WHAT THE TASK REQUIRES:
Report how many lines in the entries below have the word "Engineering" in them, and give no other words.

[Dataset entries]
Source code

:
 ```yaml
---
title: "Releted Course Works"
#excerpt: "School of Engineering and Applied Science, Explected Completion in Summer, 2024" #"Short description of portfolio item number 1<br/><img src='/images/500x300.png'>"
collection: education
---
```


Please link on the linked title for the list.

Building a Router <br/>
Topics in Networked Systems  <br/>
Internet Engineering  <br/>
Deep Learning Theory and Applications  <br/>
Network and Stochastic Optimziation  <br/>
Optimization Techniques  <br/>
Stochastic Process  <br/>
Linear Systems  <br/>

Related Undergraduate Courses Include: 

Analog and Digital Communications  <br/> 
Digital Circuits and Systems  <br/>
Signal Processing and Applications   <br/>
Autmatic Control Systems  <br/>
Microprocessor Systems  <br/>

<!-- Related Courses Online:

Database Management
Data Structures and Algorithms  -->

ANSWER FOR THE TASK:
2